__PROMPT__: Reproduce word for word the lines of the listing from the first one through the one with "- [论文分享：新型注意力算", omitting every picture.

EXCERPTED DATA section start

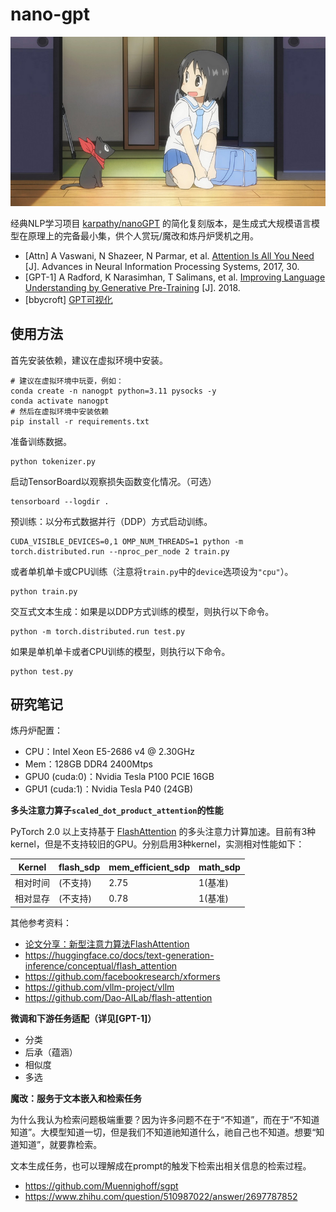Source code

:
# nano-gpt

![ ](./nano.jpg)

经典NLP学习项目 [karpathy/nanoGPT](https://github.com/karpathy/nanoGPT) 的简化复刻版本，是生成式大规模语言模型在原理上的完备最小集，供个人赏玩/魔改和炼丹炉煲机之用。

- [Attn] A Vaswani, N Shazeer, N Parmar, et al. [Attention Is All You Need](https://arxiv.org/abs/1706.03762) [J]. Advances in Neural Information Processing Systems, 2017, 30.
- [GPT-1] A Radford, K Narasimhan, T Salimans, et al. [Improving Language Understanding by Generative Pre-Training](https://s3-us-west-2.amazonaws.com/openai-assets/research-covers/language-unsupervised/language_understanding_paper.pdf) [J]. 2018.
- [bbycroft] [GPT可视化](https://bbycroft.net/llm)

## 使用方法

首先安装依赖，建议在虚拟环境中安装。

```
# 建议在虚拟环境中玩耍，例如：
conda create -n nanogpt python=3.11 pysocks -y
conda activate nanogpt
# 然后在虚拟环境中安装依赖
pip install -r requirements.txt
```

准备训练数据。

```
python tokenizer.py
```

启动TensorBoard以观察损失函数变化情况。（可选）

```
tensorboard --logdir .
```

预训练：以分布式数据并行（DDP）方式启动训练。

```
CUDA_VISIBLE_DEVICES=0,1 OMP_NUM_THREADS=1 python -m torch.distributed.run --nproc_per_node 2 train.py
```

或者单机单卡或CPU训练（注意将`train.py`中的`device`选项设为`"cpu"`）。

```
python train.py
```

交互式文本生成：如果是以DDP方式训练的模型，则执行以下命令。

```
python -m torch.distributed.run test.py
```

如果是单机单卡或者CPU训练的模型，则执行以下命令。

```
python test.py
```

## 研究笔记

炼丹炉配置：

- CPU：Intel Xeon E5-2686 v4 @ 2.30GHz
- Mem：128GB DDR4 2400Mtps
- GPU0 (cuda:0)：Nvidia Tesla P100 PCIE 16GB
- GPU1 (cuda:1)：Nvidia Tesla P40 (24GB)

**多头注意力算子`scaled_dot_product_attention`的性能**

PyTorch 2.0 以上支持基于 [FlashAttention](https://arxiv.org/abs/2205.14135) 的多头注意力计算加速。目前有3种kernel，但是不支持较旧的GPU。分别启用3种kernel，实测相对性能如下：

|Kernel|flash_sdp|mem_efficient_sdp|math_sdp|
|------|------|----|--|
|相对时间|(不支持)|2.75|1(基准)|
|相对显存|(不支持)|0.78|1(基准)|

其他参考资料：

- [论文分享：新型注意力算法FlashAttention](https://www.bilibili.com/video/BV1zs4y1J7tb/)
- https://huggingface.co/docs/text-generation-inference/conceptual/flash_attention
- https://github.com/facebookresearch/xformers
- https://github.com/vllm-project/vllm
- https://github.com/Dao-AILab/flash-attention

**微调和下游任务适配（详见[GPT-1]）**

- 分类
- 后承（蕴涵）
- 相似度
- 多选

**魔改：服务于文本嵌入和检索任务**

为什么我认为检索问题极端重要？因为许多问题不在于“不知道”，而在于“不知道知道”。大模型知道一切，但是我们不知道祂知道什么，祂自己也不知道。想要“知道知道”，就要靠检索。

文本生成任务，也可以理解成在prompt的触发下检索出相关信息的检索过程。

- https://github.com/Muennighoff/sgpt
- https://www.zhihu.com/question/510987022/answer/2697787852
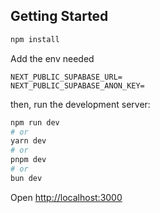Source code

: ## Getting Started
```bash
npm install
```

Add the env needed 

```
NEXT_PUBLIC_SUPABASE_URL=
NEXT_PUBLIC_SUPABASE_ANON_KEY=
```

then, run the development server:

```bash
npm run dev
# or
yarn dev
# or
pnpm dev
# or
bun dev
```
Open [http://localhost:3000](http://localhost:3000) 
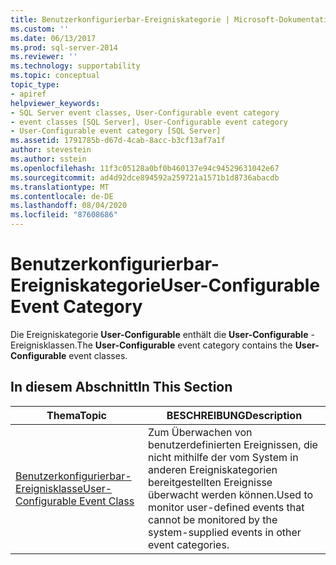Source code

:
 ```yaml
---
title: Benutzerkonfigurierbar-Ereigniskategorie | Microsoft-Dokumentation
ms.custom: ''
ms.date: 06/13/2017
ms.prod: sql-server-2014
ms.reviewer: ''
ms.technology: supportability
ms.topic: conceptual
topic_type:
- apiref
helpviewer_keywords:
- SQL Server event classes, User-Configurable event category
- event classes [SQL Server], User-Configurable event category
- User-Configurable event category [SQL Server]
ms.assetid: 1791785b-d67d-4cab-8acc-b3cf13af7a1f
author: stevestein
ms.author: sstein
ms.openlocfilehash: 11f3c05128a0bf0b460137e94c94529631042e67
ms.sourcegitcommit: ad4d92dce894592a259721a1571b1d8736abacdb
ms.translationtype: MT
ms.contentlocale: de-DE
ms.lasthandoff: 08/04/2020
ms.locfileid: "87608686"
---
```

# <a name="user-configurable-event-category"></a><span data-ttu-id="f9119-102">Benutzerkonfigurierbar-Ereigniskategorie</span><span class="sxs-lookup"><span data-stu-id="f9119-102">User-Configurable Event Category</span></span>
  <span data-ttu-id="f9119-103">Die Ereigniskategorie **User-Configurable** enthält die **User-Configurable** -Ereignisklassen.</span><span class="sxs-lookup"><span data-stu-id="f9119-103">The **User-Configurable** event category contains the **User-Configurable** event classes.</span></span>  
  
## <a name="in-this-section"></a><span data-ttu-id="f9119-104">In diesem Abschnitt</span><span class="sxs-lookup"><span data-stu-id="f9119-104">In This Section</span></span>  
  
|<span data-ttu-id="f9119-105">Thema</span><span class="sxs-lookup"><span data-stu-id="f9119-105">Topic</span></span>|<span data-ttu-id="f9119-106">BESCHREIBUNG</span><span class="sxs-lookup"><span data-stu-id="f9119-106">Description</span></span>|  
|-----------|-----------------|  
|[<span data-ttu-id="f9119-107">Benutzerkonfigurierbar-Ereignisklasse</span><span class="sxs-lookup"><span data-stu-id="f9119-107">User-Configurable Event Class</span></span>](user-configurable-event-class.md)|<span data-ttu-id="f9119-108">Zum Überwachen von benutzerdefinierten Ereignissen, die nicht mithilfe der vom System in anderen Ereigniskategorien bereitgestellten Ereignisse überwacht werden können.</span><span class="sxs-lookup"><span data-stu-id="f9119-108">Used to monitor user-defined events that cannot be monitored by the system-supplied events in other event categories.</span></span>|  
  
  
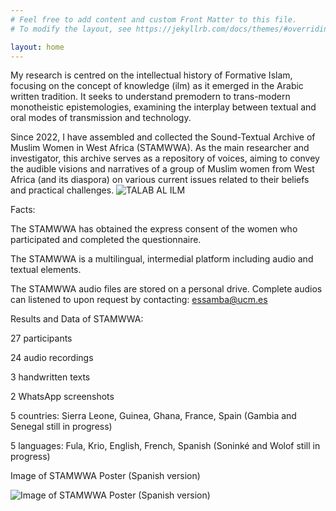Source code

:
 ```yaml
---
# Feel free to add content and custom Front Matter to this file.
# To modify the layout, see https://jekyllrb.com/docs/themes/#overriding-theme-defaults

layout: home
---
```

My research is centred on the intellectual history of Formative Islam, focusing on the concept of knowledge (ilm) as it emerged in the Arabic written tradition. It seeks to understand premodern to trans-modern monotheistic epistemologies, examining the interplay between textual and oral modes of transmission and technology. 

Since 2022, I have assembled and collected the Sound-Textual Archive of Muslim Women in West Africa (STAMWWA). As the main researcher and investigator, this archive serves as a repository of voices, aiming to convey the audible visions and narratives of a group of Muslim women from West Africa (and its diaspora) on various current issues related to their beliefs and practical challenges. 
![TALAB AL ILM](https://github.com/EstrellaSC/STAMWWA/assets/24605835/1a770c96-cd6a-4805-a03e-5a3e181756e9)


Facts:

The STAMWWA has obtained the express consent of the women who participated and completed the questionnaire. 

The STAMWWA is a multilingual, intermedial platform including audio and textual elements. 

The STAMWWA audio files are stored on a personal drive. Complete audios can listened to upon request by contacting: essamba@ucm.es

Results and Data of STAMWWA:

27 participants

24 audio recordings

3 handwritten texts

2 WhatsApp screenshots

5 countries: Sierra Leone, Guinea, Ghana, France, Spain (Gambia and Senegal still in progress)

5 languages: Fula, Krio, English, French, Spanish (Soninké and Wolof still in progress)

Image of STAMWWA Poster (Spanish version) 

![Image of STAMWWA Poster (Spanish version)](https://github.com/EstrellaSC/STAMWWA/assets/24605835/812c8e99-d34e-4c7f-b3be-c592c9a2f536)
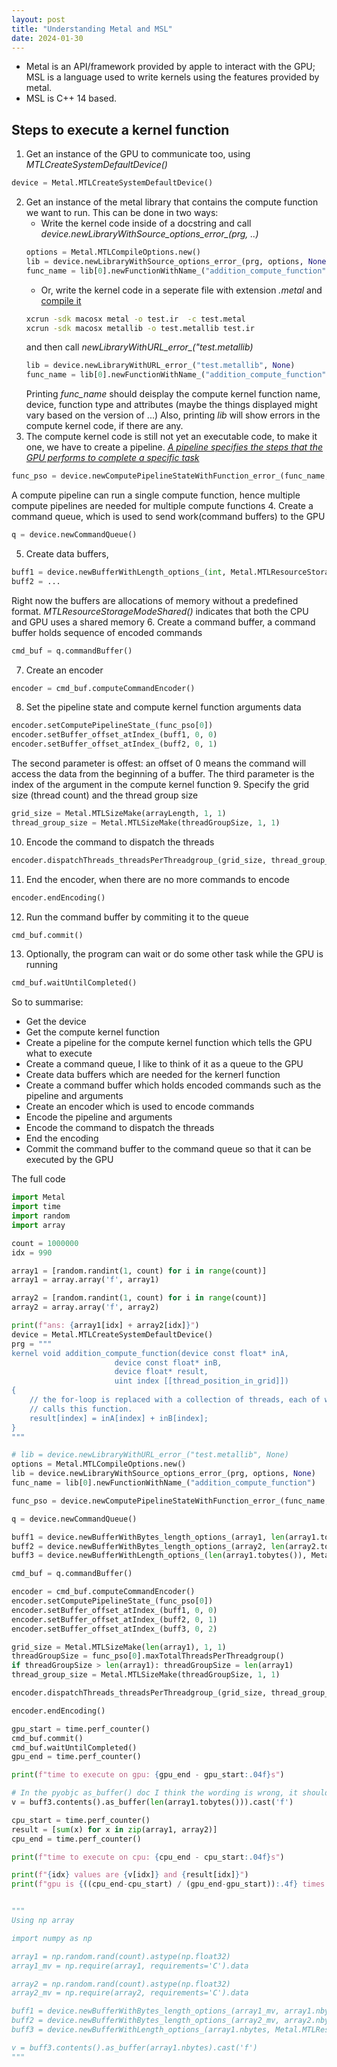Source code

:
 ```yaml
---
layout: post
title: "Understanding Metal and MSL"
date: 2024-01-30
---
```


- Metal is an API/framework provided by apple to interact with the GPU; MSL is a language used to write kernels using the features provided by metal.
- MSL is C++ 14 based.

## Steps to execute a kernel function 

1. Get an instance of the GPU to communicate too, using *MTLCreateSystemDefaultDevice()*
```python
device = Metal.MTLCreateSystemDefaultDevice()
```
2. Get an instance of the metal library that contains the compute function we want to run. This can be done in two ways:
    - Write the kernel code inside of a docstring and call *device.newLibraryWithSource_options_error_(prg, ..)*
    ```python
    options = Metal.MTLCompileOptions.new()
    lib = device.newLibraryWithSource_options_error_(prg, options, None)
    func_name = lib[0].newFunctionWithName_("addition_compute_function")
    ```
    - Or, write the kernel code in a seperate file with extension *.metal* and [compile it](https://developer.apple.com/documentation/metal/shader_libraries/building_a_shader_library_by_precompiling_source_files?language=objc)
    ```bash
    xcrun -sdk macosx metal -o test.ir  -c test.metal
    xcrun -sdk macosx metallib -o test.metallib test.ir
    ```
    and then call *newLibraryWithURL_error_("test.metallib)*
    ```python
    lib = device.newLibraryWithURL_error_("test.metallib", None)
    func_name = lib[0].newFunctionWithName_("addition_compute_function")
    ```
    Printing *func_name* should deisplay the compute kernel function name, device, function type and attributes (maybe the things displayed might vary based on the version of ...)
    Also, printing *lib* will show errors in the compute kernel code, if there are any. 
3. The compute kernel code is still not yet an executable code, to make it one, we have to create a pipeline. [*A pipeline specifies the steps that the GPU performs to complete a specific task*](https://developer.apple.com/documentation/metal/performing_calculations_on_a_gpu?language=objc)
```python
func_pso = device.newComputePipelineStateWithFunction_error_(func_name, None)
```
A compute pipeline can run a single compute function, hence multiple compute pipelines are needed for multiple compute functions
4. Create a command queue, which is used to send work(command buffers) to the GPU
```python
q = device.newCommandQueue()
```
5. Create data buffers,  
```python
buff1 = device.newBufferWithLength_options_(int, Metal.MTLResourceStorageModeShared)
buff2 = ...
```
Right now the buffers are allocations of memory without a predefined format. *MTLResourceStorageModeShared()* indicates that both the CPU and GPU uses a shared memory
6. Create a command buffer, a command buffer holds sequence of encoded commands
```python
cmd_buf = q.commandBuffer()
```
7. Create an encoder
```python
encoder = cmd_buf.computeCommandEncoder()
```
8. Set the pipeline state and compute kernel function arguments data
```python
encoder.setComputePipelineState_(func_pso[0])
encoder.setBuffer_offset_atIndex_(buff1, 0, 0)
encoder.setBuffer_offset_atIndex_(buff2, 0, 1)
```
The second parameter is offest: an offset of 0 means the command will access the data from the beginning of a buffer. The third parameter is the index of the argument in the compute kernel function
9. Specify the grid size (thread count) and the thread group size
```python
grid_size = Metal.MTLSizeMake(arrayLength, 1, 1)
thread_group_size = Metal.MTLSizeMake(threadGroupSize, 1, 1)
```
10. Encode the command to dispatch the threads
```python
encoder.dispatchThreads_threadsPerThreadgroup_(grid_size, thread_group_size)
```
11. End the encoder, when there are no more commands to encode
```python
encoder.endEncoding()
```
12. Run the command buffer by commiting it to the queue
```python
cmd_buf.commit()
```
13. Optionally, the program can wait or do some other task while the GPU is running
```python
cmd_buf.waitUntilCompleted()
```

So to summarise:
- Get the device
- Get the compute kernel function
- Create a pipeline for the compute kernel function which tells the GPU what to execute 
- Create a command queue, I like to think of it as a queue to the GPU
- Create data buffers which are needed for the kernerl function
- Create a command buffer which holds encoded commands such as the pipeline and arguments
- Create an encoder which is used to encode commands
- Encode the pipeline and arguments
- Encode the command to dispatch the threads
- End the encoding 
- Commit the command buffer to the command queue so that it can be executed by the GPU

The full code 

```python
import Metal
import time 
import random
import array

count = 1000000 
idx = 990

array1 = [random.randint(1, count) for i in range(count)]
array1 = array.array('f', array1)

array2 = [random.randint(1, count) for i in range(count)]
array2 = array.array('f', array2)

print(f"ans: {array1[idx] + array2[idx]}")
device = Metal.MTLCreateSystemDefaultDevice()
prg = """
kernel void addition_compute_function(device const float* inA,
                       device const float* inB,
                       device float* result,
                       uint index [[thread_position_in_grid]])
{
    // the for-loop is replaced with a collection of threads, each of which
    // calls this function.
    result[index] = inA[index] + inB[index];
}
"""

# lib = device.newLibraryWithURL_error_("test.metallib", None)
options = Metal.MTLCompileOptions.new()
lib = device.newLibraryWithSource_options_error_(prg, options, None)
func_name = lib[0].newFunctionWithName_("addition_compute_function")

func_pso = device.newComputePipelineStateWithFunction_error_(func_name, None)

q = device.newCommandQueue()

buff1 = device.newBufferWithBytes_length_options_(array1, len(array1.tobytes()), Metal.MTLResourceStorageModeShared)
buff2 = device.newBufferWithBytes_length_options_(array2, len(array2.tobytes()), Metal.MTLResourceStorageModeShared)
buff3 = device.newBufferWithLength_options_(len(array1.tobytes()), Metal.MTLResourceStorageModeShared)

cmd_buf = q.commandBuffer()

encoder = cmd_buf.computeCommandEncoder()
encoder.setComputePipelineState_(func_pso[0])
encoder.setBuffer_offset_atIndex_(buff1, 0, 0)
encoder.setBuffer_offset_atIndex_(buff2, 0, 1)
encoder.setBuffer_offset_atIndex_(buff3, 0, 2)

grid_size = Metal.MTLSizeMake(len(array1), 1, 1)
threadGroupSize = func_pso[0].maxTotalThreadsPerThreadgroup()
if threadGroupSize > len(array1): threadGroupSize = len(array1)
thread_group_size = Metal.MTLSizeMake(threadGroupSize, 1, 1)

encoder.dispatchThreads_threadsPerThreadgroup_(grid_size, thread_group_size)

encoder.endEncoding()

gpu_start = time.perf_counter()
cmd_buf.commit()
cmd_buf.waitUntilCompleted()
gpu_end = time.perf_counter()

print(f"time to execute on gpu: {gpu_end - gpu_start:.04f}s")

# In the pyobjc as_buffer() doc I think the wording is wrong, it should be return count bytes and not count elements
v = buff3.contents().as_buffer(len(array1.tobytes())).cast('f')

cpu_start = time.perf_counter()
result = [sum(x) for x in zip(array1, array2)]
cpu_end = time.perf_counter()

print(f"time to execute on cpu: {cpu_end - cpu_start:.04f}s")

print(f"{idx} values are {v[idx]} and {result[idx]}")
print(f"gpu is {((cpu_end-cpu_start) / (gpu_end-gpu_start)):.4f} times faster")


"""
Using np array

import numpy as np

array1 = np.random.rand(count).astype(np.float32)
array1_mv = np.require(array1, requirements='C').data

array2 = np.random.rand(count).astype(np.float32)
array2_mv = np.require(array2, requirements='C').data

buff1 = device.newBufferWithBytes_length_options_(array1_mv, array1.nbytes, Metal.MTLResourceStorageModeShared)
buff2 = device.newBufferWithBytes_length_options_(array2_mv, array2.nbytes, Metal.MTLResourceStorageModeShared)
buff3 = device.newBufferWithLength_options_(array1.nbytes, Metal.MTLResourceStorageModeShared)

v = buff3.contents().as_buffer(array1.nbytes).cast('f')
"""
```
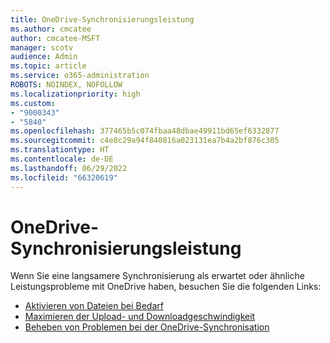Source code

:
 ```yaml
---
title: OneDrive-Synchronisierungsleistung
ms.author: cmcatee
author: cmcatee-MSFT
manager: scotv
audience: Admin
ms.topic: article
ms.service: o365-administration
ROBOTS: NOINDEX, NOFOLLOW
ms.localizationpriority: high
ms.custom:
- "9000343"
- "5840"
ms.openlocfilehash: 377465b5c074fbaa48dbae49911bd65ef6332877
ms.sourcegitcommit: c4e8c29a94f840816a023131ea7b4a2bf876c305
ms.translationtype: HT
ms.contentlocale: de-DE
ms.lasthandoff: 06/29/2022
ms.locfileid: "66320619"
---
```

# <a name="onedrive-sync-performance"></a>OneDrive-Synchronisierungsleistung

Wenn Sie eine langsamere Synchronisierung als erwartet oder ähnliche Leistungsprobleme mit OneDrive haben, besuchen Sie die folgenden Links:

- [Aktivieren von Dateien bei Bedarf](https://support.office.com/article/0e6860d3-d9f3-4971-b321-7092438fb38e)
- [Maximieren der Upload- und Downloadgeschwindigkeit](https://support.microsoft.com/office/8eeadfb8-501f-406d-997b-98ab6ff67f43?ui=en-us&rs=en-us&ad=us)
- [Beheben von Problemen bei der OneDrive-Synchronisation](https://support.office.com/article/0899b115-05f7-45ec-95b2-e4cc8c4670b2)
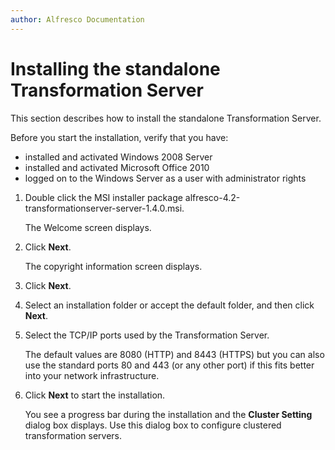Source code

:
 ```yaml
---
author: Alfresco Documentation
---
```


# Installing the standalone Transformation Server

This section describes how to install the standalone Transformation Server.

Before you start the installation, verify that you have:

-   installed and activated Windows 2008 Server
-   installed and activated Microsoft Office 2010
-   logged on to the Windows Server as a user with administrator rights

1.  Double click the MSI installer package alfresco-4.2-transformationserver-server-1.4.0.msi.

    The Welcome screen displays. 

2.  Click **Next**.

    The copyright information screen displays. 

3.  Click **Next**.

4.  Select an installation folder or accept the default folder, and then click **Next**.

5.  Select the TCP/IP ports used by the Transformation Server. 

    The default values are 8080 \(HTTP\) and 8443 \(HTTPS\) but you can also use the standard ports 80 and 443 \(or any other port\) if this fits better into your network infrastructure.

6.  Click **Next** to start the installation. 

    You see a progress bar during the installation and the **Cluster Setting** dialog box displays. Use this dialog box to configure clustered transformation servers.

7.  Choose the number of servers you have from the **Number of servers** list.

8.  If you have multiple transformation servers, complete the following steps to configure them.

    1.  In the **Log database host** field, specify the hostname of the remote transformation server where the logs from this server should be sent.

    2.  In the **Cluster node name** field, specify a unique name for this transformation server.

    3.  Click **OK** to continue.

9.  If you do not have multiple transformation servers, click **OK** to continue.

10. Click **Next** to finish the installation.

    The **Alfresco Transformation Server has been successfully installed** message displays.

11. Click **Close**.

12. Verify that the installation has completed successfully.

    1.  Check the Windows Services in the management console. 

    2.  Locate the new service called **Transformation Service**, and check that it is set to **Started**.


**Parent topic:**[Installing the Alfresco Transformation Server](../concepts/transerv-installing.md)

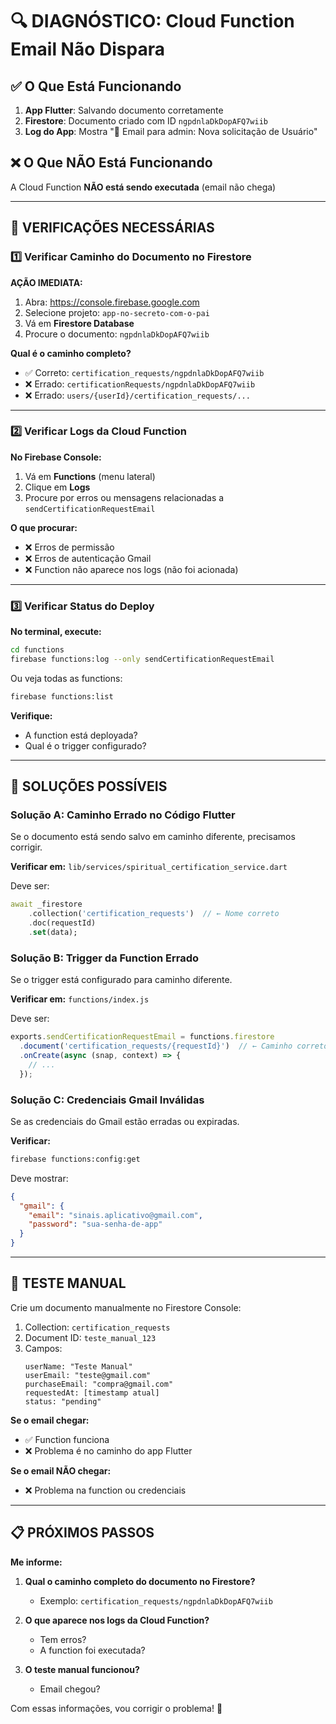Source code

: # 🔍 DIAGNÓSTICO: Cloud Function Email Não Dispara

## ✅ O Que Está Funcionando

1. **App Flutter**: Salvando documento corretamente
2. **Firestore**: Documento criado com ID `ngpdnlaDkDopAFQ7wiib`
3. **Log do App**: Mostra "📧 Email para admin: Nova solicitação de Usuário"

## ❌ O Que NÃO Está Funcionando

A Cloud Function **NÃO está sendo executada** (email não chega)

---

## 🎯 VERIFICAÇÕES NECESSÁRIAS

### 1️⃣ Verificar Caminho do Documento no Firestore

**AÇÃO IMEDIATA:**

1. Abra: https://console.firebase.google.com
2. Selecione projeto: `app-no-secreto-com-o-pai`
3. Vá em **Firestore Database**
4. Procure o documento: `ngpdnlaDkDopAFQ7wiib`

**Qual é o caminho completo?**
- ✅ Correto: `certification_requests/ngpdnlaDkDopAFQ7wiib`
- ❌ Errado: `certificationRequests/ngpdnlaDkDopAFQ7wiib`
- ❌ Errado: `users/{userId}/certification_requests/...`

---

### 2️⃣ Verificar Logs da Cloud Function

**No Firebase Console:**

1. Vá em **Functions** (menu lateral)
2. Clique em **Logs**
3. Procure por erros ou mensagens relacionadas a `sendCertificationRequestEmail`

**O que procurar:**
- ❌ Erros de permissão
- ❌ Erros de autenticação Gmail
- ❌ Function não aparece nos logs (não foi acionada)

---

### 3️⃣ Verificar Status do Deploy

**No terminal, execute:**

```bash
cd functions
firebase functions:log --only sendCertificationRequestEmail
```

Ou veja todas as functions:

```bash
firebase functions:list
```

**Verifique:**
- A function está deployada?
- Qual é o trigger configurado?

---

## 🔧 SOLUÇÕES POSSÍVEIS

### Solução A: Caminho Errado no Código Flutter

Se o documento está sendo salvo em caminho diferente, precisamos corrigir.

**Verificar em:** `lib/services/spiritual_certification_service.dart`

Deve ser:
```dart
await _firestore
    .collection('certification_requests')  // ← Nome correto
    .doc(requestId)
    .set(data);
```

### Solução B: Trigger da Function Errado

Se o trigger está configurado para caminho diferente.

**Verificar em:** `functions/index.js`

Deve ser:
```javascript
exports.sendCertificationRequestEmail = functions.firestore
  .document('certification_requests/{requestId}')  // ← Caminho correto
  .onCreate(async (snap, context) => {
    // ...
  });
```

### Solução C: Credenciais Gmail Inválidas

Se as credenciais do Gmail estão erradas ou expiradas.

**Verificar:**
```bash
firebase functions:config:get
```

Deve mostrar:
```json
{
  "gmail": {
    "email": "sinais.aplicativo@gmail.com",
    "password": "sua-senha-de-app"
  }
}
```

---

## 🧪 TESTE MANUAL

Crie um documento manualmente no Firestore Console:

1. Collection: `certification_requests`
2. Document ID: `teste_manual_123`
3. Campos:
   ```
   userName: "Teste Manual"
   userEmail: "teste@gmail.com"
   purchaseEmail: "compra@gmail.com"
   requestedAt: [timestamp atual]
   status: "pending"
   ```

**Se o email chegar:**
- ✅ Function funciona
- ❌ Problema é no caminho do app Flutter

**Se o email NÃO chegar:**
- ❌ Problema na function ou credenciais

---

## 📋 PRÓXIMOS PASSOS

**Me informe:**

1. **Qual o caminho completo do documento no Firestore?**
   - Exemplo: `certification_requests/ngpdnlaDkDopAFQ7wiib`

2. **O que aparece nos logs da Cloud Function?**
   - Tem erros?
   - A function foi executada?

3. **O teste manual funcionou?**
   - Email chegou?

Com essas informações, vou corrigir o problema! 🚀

EXCERPTED DATA section end

__SOLUTION TO THIS EXERCISE__:
Source code

:
# nano-gpt

![ ](./nano.jpg)

经典NLP学习项目 [karpathy/nanoGPT](https://github.com/karpathy/nanoGPT) 的简化复刻版本，是生成式大规模语言模型在原理上的完备最小集，供个人赏玩/魔改和炼丹炉煲机之用。

- [Attn] A Vaswani, N Shazeer, N Parmar, et al. [Attention Is All You Need](https://arxiv.org/abs/1706.03762) [J]. Advances in Neural Information Processing Systems, 2017, 30.
- [GPT-1] A Radford, K Narasimhan, T Salimans, et al. [Improving Language Understanding by Generative Pre-Training](https://s3-us-west-2.amazonaws.com/openai-assets/research-covers/language-unsupervised/language_understanding_paper.pdf) [J]. 2018.
- [bbycroft] [GPT可视化](https://bbycroft.net/llm)

## 使用方法

首先安装依赖，建议在虚拟环境中安装。

```
# 建议在虚拟环境中玩耍，例如：
conda create -n nanogpt python=3.11 pysocks -y
conda activate nanogpt
# 然后在虚拟环境中安装依赖
pip install -r requirements.txt
```

准备训练数据。

```
python tokenizer.py
```

启动TensorBoard以观察损失函数变化情况。（可选）

```
tensorboard --logdir .
```

预训练：以分布式数据并行（DDP）方式启动训练。

```
CUDA_VISIBLE_DEVICES=0,1 OMP_NUM_THREADS=1 python -m torch.distributed.run --nproc_per_node 2 train.py
```

或者单机单卡或CPU训练（注意将`train.py`中的`device`选项设为`"cpu"`）。

```
python train.py
```

交互式文本生成：如果是以DDP方式训练的模型，则执行以下命令。

```
python -m torch.distributed.run test.py
```

如果是单机单卡或者CPU训练的模型，则执行以下命令。

```
python test.py
```

## 研究笔记

炼丹炉配置：

- CPU：Intel Xeon E5-2686 v4 @ 2.30GHz
- Mem：128GB DDR4 2400Mtps
- GPU0 (cuda:0)：Nvidia Tesla P100 PCIE 16GB
- GPU1 (cuda:1)：Nvidia Tesla P40 (24GB)

**多头注意力算子`scaled_dot_product_attention`的性能**

PyTorch 2.0 以上支持基于 [FlashAttention](https://arxiv.org/abs/2205.14135) 的多头注意力计算加速。目前有3种kernel，但是不支持较旧的GPU。分别启用3种kernel，实测相对性能如下：

|Kernel|flash_sdp|mem_efficient_sdp|math_sdp|
|------|------|----|--|
|相对时间|(不支持)|2.75|1(基准)|
|相对显存|(不支持)|0.78|1(基准)|

其他参考资料：

- [论文分享：新型注意力算法FlashAttention](https://www.bilibili.com/video/BV1zs4y1J7tb/)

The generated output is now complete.